American writer (born 1959)

William Edward Joyce (born December 11, 1957) is an American writer, illustrator, and filmmaker. He has achieved worldwide recognition as an author, artist and pioneer in the digital and animation industry.

He has written and illustrated over 50 children's books and novels which have been translated into over 40 languages.

Joyce began his film career as a concept artist for Toy Story (1995), and has since been active in both animation and live-action. He subsequently landed credits on films including A Bug's Life (1998) and Robots (2005). His book A Day with Wilbur Robinson was adapted into the Disney film Meet the Robinsons (2007), with which he had direct involvement.

Among his many awards, Joyce has won six Emmys, three Annies, and an Academy award, the last being for his short film The Fantastic Flying Books of Mr. Morris Lessmore (2011).

Joyce was named by Newsweek magazine as "one of the 100 people to watch in the new millennium". His feature films, all based on his books, include Epic, Rise of the Guardians, Robots, and Meet the Robinsons. His television series include the animated Rolie Polie Olie, for which he was creator and showrunner.

He has also painted numerous covers for the New Yorker Magazine. His company, Howdybot Studios, is focused on Joyce's stories in a variety of mediums and media. Joyce's short film Mr. Spam Gets a New Hat (2022) has won awards at a number of film festivals in the U.S. He is also in pre-production on an animated version of The Great Gatsby. Both projects are in collaboration with DNEG Animation.

In 2022, Joyce's novel Ollie's Odyssey was adapted into a Netflix series titled Lost Ollie.

==Career==
===Children's literature===
Joyce has written and illustrated over 50 children's books including George Shrinks, Santa Calls, Dinosaur Bob and His Adventures with the Family Lazardo, Rolie Polie Olie, The Leaf Men and the Brave Good Bugs, A Day with Wilbur Robinson, The Fantastic Flying Books of Mr. Morris Lessmore, The Guardians of Childhood series, and many others.

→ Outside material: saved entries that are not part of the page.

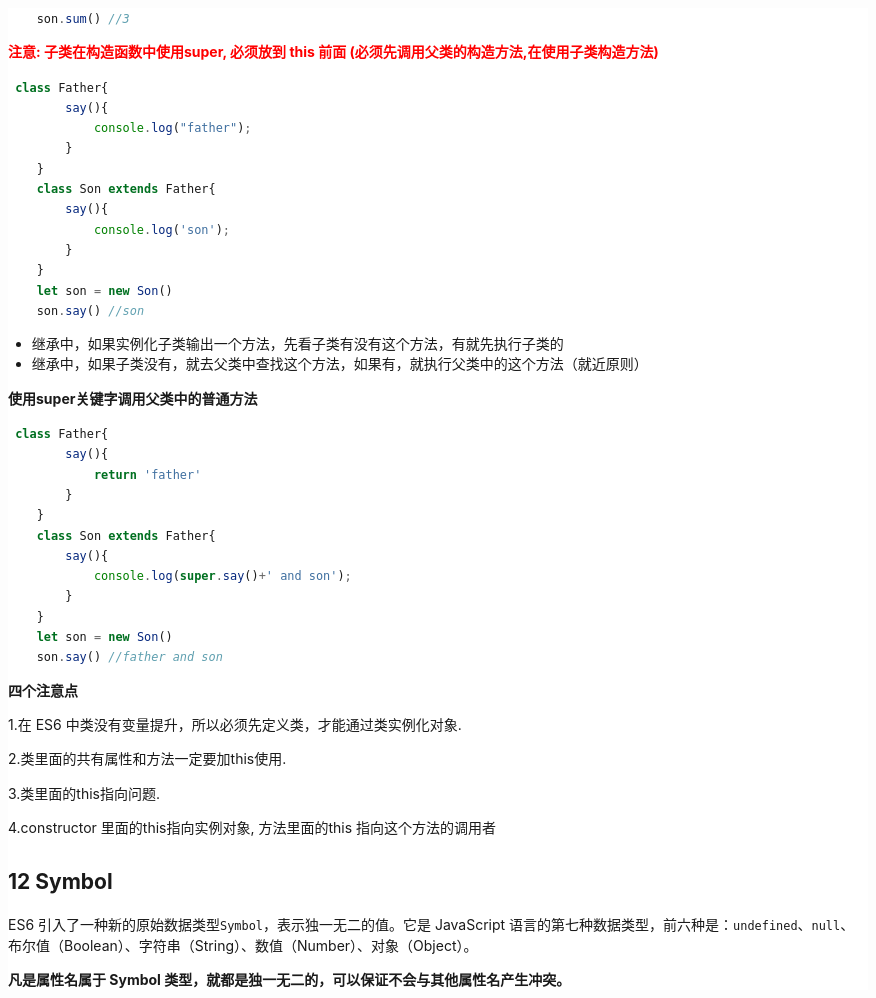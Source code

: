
 ```js
    son.sum() //3
```

<font color=red>**注意: 子类在构造函数中使用super, 必须放到 this 前面 (必须先调用父类的构造方法,在使用子类构造方法)**</font>

```js
 class Father{
        say(){
            console.log("father");
        }
    }
    class Son extends Father{
        say(){
            console.log('son');
        }
    }
    let son = new Son()
    son.say() //son
```

- 继承中，如果实例化子类输出一个方法，先看子类有没有这个方法，有就先执行子类的
- 继承中，如果子类没有，就去父类中查找这个方法，如果有，就执行父类中的这个方法（就近原则）

**使用super关键字调用父类中的普通方法**

```js
 class Father{
        say(){
            return 'father'
        }
    }
    class Son extends Father{
        say(){
            console.log(super.say()+' and son');
        }
    }
    let son = new Son()
    son.say() //father and son
```

**四个注意点**

1.在 ES6 中类没有变量提升，所以必须先定义类，才能通过类实例化对象.

2.类里面的共有属性和方法一定要加this使用.

3.类里面的this指向问题. 

4.constructor 里面的this指向实例对象, 方法里面的this 指向这个方法的调用者

## 12 Symbol

ES6 引入了一种新的原始数据类型`Symbol`，表示独一无二的值。它是 JavaScript 语言的第七种数据类型，前六种是：`undefined`、`null`、布尔值（Boolean）、字符串（String）、数值（Number）、对象（Object）。

**凡是属性名属于 Symbol 类型，就都是独一无二的，可以保证不会与其他属性名产生冲突。**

Joyce's first book Tammy and the Gigantic Fish by James and Katherine Gray was published by Harper & Row (now HarperCollins) in 1983. After the retirement of his longtime editor Laura Gerringer in 2011, Joyce moved his backlist and all subsequent books to Simon & Schuster, where his editor is Caitlyn Dlouhy.

Since being at Simon & Schuster, Joyce has produced a number of bestselling titles, including The Fantastic Flying Books of Mr. Morris Lessmore which debuted at number 1 on the New York Times bestseller list in July 2012, a position it held for several weeks. Morris Lessmore has been translated into over 40 languages and was named by Time magazine as one of the 100 best children's books of all time. Morris Lessmore is the most expansive and experimental of Joyce's stories. With his company Moonbot Studios, Joyce along with his partners, produced the Lessmore story in a variety of media and mediums simultaneously. A short film was in production (using handmade miniature sets) while the book was being illustrated (along with Joe Bluhm) and an interactive story app was being devised.

The story app of Morris Lessmore received overwhelmingly positive attention and in August 2011 briefly dislodged Angry Birds as the bestselling app in the world. It was voted into the app hall of fame soon after.

===Film and television===
The Canadian children's series Rolie Polie Olie and George Shrinks are both based on Joyce's books. He has received three additional Emmys for other animated projects.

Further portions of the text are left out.